What the task asks: Every entry should be transcribed word for word, so that nothing is missing.

Data for the task:
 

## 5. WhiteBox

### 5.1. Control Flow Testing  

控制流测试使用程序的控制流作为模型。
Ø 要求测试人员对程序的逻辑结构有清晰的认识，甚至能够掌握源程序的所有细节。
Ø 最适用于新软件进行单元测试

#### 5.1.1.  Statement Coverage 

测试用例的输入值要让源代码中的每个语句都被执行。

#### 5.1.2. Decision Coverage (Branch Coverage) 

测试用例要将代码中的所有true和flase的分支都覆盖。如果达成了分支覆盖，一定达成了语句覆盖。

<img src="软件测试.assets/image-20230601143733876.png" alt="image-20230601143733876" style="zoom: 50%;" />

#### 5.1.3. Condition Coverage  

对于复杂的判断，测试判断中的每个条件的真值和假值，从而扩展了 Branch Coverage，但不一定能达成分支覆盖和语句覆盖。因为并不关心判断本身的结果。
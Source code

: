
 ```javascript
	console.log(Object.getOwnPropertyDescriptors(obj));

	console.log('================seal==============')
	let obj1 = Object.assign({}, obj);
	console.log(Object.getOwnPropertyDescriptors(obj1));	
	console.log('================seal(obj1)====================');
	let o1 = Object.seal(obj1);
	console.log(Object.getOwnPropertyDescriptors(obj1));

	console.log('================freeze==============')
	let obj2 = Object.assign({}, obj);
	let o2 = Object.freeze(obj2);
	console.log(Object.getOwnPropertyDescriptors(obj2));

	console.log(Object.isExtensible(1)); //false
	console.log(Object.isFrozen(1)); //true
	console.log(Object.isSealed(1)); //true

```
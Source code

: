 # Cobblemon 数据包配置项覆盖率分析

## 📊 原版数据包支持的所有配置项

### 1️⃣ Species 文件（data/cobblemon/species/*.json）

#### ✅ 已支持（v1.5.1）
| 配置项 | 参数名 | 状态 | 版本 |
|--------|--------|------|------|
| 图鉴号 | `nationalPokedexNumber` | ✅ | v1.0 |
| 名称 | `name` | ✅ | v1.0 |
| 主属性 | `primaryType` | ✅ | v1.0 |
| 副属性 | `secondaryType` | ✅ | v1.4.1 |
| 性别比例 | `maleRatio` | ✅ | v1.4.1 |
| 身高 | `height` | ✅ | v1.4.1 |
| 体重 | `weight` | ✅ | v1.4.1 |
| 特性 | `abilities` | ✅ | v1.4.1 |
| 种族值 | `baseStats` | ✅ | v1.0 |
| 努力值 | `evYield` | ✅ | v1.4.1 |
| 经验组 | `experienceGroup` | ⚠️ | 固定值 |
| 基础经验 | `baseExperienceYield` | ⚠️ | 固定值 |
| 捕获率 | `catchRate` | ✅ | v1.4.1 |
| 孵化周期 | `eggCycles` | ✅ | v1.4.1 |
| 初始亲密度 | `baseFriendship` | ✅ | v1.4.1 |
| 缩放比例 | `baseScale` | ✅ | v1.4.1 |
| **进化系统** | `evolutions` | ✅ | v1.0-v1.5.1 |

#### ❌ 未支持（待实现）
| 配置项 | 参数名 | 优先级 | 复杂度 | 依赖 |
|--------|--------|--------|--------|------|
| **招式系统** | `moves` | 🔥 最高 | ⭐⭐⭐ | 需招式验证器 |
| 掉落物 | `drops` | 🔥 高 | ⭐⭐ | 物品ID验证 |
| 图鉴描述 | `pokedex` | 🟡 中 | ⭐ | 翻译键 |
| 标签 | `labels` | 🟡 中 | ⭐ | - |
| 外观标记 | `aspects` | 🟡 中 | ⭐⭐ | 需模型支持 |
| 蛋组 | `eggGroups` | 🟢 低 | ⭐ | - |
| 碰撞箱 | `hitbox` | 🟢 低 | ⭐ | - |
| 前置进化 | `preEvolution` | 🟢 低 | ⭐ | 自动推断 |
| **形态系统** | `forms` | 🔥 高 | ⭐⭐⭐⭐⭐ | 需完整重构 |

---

Response to this exercise:
## 5. WhiteBox

### 5.1. Control Flow Testing  

控制流测试使用程序的控制流作为模型。
Ø 要求测试人员对程序的逻辑结构有清晰的认识，甚至能够掌握源程序的所有细节。
Ø 最适用于新软件进行单元测试

#### 5.1.1.  Statement Coverage 

测试用例的输入值要让源代码中的每个语句都被执行。

#### 5.1.2. Decision Coverage (Branch Coverage) 

测试用例要将代码中的所有true和flase的分支都覆盖。如果达成了分支覆盖，一定达成了语句覆盖。

<img src="软件测试.assets/image-20230601143733876.png" alt="image-20230601143733876" style="zoom: 50%;" />

#### 5.1.3. Condition Coverage  

对于复杂的判断，测试判断中的每个条件的真值和假值，从而扩展了 Branch Coverage，但不一定能达成分支覆盖和语句覆盖。因为并不关心判断本身的结果。
Source code

:
 ```javascript
	console.log(Object.getOwnPropertyDescriptors(obj));

	console.log('================seal==============')
	let obj1 = Object.assign({}, obj);
	console.log(Object.getOwnPropertyDescriptors(obj1));	
	console.log('================seal(obj1)====================');
	let o1 = Object.seal(obj1);
	console.log(Object.getOwnPropertyDescriptors(obj1));

	console.log('================freeze==============')
	let obj2 = Object.assign({}, obj);
	let o2 = Object.freeze(obj2);
	console.log(Object.getOwnPropertyDescriptors(obj2));

	console.log(Object.isExtensible(1)); //false
	console.log(Object.isFrozen(1)); //true
	console.log(Object.isSealed(1)); //true

```
Source code

: # Cobblemon 数据包配置项覆盖率分析

## 📊 原版数据包支持的所有配置项

### 1️⃣ Species 文件（data/cobblemon/species/*.json）

#### ✅ 已支持（v1.5.1）
| 配置项 | 参数名 | 状态 | 版本 |
|--------|--------|------|------|
| 图鉴号 | `nationalPokedexNumber` | ✅ | v1.0 |
| 名称 | `name` | ✅ | v1.0 |
| 主属性 | `primaryType` | ✅ | v1.0 |
| 副属性 | `secondaryType` | ✅ | v1.4.1 |
| 性别比例 | `maleRatio` | ✅ | v1.4.1 |
| 身高 | `height` | ✅ | v1.4.1 |
| 体重 | `weight` | ✅ | v1.4.1 |
| 特性 | `abilities` | ✅ | v1.4.1 |
| 种族值 | `baseStats` | ✅ | v1.0 |
| 努力值 | `evYield` | ✅ | v1.4.1 |
| 经验组 | `experienceGroup` | ⚠️ | 固定值 |
| 基础经验 | `baseExperienceYield` | ⚠️ | 固定值 |
| 捕获率 | `catchRate` | ✅ | v1.4.1 |
| 孵化周期 | `eggCycles` | ✅ | v1.4.1 |
| 初始亲密度 | `baseFriendship` | ✅ | v1.4.1 |
| 缩放比例 | `baseScale` | ✅ | v1.4.1 |
| **进化系统** | `evolutions` | ✅ | v1.0-v1.5.1 |

#### ❌ 未支持（待实现）
| 配置项 | 参数名 | 优先级 | 复杂度 | 依赖 |
|--------|--------|--------|--------|------|
| **招式系统** | `moves` | 🔥 最高 | ⭐⭐⭐ | 需招式验证器 |
| 掉落物 | `drops` | 🔥 高 | ⭐⭐ | 物品ID验证 |
| 图鉴描述 | `pokedex` | 🟡 中 | ⭐ | 翻译键 |
| 标签 | `labels` | 🟡 中 | ⭐ | - |
| 外观标记 | `aspects` | 🟡 中 | ⭐⭐ | 需模型支持 |
| 蛋组 | `eggGroups` | 🟢 低 | ⭐ | - |
| 碰撞箱 | `hitbox` | 🟢 低 | ⭐ | - |
| 前置进化 | `preEvolution` | 🟢 低 | ⭐ | 自动推断 |
| **形态系统** | `forms` | 🔥 高 | ⭐⭐⭐⭐⭐ | 需完整重构 |

---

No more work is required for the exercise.